Muita gente na fila, ingressos esgotados, imprensa filmando e tirando fotos. Todos esses acontecimentos atípicos poderiam sugerir uma grande estréia ou a presença de um artista visitando a cidade. Infelizmente não era nada disso, mas sim a última sessão do Palace, o último cinema de rua de Juiz de Fora. O filme escolhido para o ocaso deste cinema tão bem localizado e que durante tanto tempo exibiu filmes relativamente alternativos em JF foi "Perdidos em Paris", integrante do festival de cinema francês patrocinado pela Varilux. Não sei se foi proposital, mas uma comédia caiu bem para afastar o ar de melancolia entre os espectadores. E o melhor, uma boa comédia, que bebe da água das grandes obras do cinema mudo, com seu roteiro fantástico e suas gags improváveis, lembrando os momentos mais criativos do cinema de Charlie Chaplin e Buster Keaton. 

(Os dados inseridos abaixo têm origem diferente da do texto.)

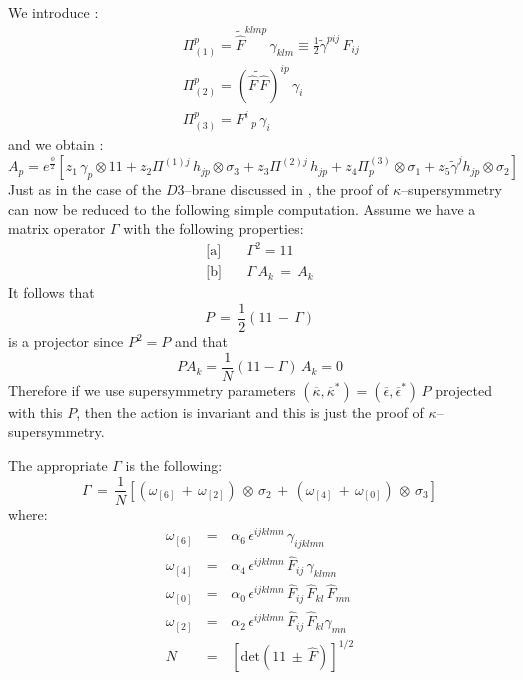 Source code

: \documentclass[a4paper,11pt]{article}
\def\tilde{\widetilde}
\begin{document}
We introduce :
\begin{eqnarray}
&& \Pi^{p}_{(1)} = {\tilde {\hat{F}}}^{klmp} \, \gamma_{klm} \equiv \frac{1}{2} {\tilde \gamma }^{pij} \, F_{ij} \nonumber \\
&& \Pi^{p}_{(2)} = ({\tilde {\hat{F} \, \hat{F}}})^{ip} \, \gamma_i \nonumber \\
&& \Pi^{p}_{(3)} = F^{i} \, _{p} \, \gamma_i
\end{eqnarray}
and we obtain :
\begin{equation}
A_{p} \! = \! e^{\frac{\phi}{2}}[z_1 \, \gamma_{p} \otimes 1 \! \! 1 + z_{2} \Pi^{(1) j} \, h_{jp} \otimes \sigma_{3} + z_3 \Pi^{(2) j} \, h_{jp} + z_4 \Pi^{(3)}_{p} \otimes \sigma_1 + z_5 {\tilde \gamma}^{j} h_{jp} \otimes \sigma_2]
\label{A con Pi}
\end{equation}
Just as in the case of the $D3$--brane discussed in
\cite{noidued3}, the proof of $\kappa$--supersymmetry can now be reduced to the
following simple computation. Assume we have a matrix operator $\Gamma$
with the following properties:
\begin{eqnarray}
  \mbox{[a]}&\,& \Gamma^{2} = 1 \! \!  1 \nonumber\\
  \mbox{[b]}&\,& \Gamma \, A_{k} \, = \,  A_{k}
  \label{properte}
\end{eqnarray}
It follows that
\begin{equation}
P \, = \, \frac{1}{2} ( 1 \! \!  1 \, - \, \Gamma)
\label{proyector}
\end{equation}
is a projector since $P^2 = P$ and that
\begin{equation}
P A_{k} = \frac{1}{N}(1 \! \! 1 - \Gamma) \, A_{k} = 0
\label{k supersi pro}
\end{equation}
Therefore if we use supersymmetry parameters $\left( \overline{\kappa} , \overline{\kappa}^*\right)  =
\left (\overline{\epsilon} ,
\overline{\epsilon} ^*\right) \, P$ projected with this $P$, then the
action is invariant and this is just the proof of
$\kappa$--supersymmetry.
\par
The appropriate $ \Gamma $ is the following:
\begin{equation}
\Gamma \, = \, \frac{1}{N} [(\omega_{[6]} \, + \, \omega_{[2]}) \, \otimes \,
\sigma_{2} \, + \, (\omega_{[4]} \, + \, \omega_{[0]}) \, \otimes \, \sigma_{3}]
\label{def gamma}
\end{equation}
where:
\begin{eqnarray}
\omega_{[6]} \, & = & \, \alpha_{6} \, \epsilon^{ijklmn} \, \gamma_{ijklmn} \nonumber \\
\omega_{[4]} \, & = & \, \alpha_{4} \,  \epsilon^{ijklmn} \, \hat{F}_{ij} \, \gamma_{klmn} \nonumber \\
\omega_{[0]} \, & = & \, \alpha_{0} \,\epsilon^{ijklmn} \, \hat{F}_{ij} \, \hat{F}_{kl} \, \hat{F}_{mn} \nonumber\\
\omega_{[2]} \, & = & \, \alpha_{2} \, \epsilon^{ijklmn} \, \hat{F}_{ij} \, \hat{F}_{kl} \gamma_{mn} \nonumber \\
N \, & = & \, \left[ \mbox{det} \left( 1 \! \!  1 \, \pm \, \hat{F} \right) \right] ^{1/2}
\label{def omega}
\end{eqnarray}
\end{document}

Trata-se da história de uma canadense que recebe uma carta de sua tia moradora de Paris, pedindo sua presença na cidade luz. Quando Fiona chega na França, passa por uma série de dificuldades até perceber que sua tia sumiu. A protagonista recebe então a pouco bem-vinda ajuda de um morador de rua, que vive em uma cabana junto com seu cachorro, em um deck à beira do Sena. Há um mote principal no roteiro, que diz respeito ao fato de Martha, a tia, estar tentando escapar da possibilidade de viver em um asilo. E isso traz a tona a questão da vida, da morte e da liberdade, temas que vão dar liga à todas as principais cenas do filme, todas ela muito engraçadas. Um desses momentos, que arrancou muitas risadas da platéia, é um velório em que o personagem Dom, o morador de rua, decide fazer um breve panegírico à pessoa que faleceu. O problema é que ele não a conhece, mas mesmo assim decide elogiá-la, perdendo o rumo e acabando por difamá-la - uma interessante ironia aos discursos vazios proferidos em momentos fúnebres. 

Todos os personagens centrais são pessoas marginalizadas, ocupando espaço públicos por estarem privados de algo essencial. Fiona procura sua tia, Martha quer sua liberdade e Dom, coitado, não possui nada além do seu cão, sua barraca e as coisas que encontra no lixo. Ele quer também a amizade da protagonista, embora eles não consigam se comunicar adequadamente, já que Fiona não fala francês. Essa falha de comunicação, inclusive, é um dos elementos que faz com o que o filme, em diversos momentos, pareça uma comédia muda, em que somente as imagens bastam para a compreensão da história. Foram muitas risadas, misturadas à angústia do acender das luzes. O final, pouco emotivo, ganhou maior dramaticidade por todos na sala saberem que era a última vez que um filme rodava nas empoeiradas telas do Palace. Vou sentir saudades, como sinto saudades de um monte de coisas que se foram, por conta de uma série de fatores tão difíceis de explicar: o inevitável advento da tecnologia, a ganância de quem detém o poder financeiro e a inércia do poder público em proteger o seu patrimônio. O cinema de rua perdeu uma batalha hoje em Juiz de Fora. Mas algo me diz que a guerra ainda venceremos!